Il cardinale Edoardo Menichelli (Foto Cristian Gennari/Siciliani)
Nella Giornata della Memoria, una storia di amicizia e fratellanza. All’epoca delle leggi razziali, due bambini giocavano insieme inconsapevoli di ciò che accadeva intorno a loro. Una foto immortala quei giorni di tragedia e spensieratezza: ritrae Edoardo Menichelli, oggi cardinale, e Frida Di Segni, donna di grande cultura e sensibilità, figura di spicco della Comunità ebraica. Eminenza, vuole ricordare il suo incontro con la famiglia Di Segni?

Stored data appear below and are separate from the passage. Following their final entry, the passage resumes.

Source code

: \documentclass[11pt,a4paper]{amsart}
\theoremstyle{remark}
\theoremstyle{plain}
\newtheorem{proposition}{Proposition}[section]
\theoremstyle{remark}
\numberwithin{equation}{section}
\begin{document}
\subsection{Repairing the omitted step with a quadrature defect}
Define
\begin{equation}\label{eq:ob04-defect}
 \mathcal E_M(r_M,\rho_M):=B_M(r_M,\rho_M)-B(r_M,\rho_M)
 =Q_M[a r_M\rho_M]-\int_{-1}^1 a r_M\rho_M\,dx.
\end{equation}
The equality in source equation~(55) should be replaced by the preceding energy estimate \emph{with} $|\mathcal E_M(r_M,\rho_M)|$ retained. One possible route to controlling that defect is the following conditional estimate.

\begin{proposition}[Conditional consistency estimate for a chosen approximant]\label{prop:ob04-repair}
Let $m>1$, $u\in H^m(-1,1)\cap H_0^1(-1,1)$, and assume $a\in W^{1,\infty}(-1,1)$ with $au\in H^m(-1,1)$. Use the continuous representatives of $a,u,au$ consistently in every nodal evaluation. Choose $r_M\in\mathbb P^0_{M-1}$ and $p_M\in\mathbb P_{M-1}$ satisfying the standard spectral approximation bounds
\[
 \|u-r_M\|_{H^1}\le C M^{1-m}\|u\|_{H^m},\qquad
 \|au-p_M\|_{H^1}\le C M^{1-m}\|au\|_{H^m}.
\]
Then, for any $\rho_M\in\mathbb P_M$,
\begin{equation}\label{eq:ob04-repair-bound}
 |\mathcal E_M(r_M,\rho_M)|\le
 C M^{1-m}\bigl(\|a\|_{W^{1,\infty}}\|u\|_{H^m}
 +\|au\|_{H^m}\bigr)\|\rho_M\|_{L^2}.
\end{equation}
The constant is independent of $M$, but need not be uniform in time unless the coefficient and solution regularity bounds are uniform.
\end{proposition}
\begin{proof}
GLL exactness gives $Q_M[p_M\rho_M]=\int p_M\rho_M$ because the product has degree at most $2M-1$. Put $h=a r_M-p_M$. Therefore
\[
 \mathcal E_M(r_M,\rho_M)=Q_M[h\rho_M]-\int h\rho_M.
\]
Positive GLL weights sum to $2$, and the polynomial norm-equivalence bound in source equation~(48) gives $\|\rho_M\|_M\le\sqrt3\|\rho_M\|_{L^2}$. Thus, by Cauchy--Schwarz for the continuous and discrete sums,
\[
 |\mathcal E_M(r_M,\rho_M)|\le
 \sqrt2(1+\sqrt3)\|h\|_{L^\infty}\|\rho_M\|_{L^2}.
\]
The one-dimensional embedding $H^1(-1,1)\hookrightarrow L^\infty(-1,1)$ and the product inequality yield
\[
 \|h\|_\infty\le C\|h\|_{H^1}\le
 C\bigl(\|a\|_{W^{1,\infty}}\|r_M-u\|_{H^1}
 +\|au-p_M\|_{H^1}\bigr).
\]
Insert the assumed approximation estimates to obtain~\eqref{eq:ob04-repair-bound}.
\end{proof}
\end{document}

Sono felice di avere l’opportunità di ricordare una vicenda personale che ha segnato la mia vita e che mi offre oggi la possibilità di essere vicino, con sincero coinvolgimento, alla famiglia Di Segni e a tutta la comunità ebraica. Siamo alla metà degli anni ’40, quando nel paesino di campagna dove sono nato e cresciuto, Serripola, una frazione di San Severino Marche, in provincia di Macerata, era arrivata da Roma una famiglia ebrea, che aveva trovato rifugio e ospitalità in una piccola casa appartenente alla famiglia Strampelli. Ciò che racconto ora è frutto di un confronto e un dialogo che ho avuto, ormai adulto, con una delle figlie di questa famiglia, Frida Di Segni, che dopo tanti anni ho incontrato di nuovo ad Ancona e con la qua- le ho ricostruito la memoria di quei giorni. All’epoca avevo circa sei anni, Frida qualcuno di più, mentre suo fratello era quasi mio coetaneo.
Ha mai avuto la percezione che i suoi amici fossero in pericolo?
Come tutti i bambini, pensavamo solo a giocare e non eravamo consapevoli dell’orrore e delle violenze che si stavano consumando. Ricordo però che mia madre mi raccomandava sempre di non chiedere a quei bambini chi fossero e quale fosse la loro storia. La comunità locale sentiva una profonda responsabilità nei loro confronti e stava attenta a proteggerli e custodirli. Mi torna alla memoria anche un altro protagonista di questa vicenda. Ricordo la figura di un sacerdote, un parroco di cui non mi sovviene il nome, che indossava, come facevano tutti i sacerdoti, una veste lunga e un cappello che si chiamava 'tribecco' per via delle sue tre punte. La sua parrocchia non era molto vicina, doveva camminare molto per venire nella nostra zona e farci visita. Ogni volta che il religioso percepiva un pericolo, veniva lì ad avvisare la famiglia, invitandola a nascondersi, per evitare di essere vista da una ronda (fascista, ndr) che poteva minacciarne l’incolumità.
Uno spaccato di profonda umanità che si consuma in mezzo a tanti orrori.
Nonostante le violenze che dilagavano, c’era anche tanta fratellanza che come sempre nasce dall’essere figli di Dio Padre misericordioso verso tutti. Di quei giorni custodisco una foto. Siamo ritratti tutti e tre, Frida, il fratello ed io, seduti a cavalcioni su quello che sembra un tronco d’albero, o forse una botte rovesciata. Quella foto è un bellissimo ricordo che immortala bambini che giocano felici, uniti da quell’innato spirito di fratellanza che nei piccoli si manifesta in modo spontaneo. Custodisco questa memoria e al presente la vivo con grande gratitudine, ma anche con un profondo spirito di fraternità e solidarietà verso il popolo ebraico, che tanto ha sofferto e il cui dolore va rispettato.
Si era detto mai più…
Per me dipende dall’inconsapevolezza o dal rifiuto della paternità di Dio. Un conto è la convivenza umana, riconoscersi uguali, un conto è dare a tutto ciò un fondamento, che è appunto l’unicità del Padre, l’unicità di Dio che dà la vita ai suoi figli e li invita a vivere nella fraternità. Se non si sana questo principio dentro l’umanità che vive con le regole dell’oppressione, del dominio e dello strapotere, la storia non cambierà. Bisogna cambiare il cuore, e se cambia il cuore delle persone, cambia la vita e il destino degli esseri umani.